The Pairing Library
Tamarind — flavouring profile
Tamarind is a sweet-sour acidulant with a dark, fruity, almost date-like body — the souring agent behind pad thai, sambar and Worcestershire sauce — so it wants a high-acid wine, but, unlike lean sumac, one with fruit and often a touch of sweetness to meet its sticky, sweet-sour depth.
The compounds that matter. Tamarind's sourness comes from tartaric acid — the same acid that frames wine — backed by citric and malic, while the pulp's sugars and dark, caramelised, date-and-molasses notes give it a sweet, fruity body no other souring agent has. So it is sour and sweet at once. It almost always sits in a balancing act: pad thai weighs tamarind against palm sugar, fish sauce and chilli; South Indian sambar and rasam set it against spice; tamarind glazes and chutneys turn sticky and sweet over rich, fried food. The wine therefore meets a real sourness, a real sweetness and, often, real heat.
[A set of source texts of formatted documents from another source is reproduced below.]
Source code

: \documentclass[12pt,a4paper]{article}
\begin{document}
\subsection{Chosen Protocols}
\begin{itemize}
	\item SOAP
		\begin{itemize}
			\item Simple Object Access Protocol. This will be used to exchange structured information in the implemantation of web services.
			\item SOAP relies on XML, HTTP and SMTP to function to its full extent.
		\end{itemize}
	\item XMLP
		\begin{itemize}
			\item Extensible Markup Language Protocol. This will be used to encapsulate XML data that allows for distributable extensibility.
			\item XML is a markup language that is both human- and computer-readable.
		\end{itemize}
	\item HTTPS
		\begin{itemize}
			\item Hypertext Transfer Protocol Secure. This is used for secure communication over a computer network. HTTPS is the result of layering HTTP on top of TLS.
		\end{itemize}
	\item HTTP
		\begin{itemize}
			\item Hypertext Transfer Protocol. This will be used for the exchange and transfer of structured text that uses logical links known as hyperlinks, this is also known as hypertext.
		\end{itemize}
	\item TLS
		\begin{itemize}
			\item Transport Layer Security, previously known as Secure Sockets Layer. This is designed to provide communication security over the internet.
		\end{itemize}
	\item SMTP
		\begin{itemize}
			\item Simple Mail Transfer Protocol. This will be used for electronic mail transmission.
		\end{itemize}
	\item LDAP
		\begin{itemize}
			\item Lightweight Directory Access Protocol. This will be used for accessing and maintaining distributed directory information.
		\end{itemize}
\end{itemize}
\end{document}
What it demands of a wine. High acid first, to stand level with the tartaric sourness rather than be flattened by it. Then, usually, a touch of sweetness — to meet the sweet-sour balance and to settle the chilli that so often rides alongside. Ripe, generous fruit chimes with tamarind's dark-fruit body, and low, supple tannin keeps the sour-and-spicy dish from turning hard. Keep alcohol moderate against the heat and oak light.
Seek. An off-dry, high-acid aromatic white is the pad thai and sambar answer — its acid matches the sour, its sweetness meets the sugar and tames the chilli at once. For tamarind-glazed grilled meats, a full-bodied darker rosé, served cool, brings fruit and acid with no tannin to sharpen. For tamarind chutney over rich, fried food, a juicy, low-tannin red served cool flatters the sweet-sour glaze.
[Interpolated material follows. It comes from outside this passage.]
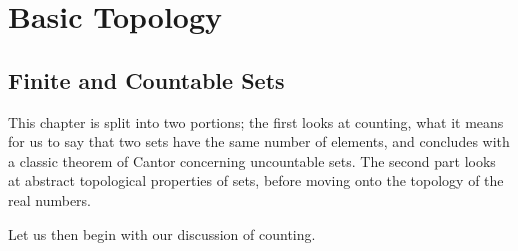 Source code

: \section{Basic Topology}
\subsection{Finite and Countable Sets}
This chapter is split into two portions; the first looks at counting, what it means for us to say that two sets have the same number of elements, and concludes with a classic theorem of Cantor concerning uncountable sets. The second part looks at abstract topological properties of sets, before moving onto the topology of the real numbers. 

Let us then begin with our discussion of counting.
Avoid. Low-acid wines of any colour, which fall flat against the sourness. Firm, tannic reds, which the sour-and-spicy dishes turn hard. Heavily oaked, high-alcohol wines, whose weight and warmth fight a bright, sweet-sour flavour and inflame the chilli.
Three to reach for. Off-dry Riesling (Mosel Kabinett); Tavel rosé (southern Rhône), served cool; Cru Beaujolais (Gamay), served cool.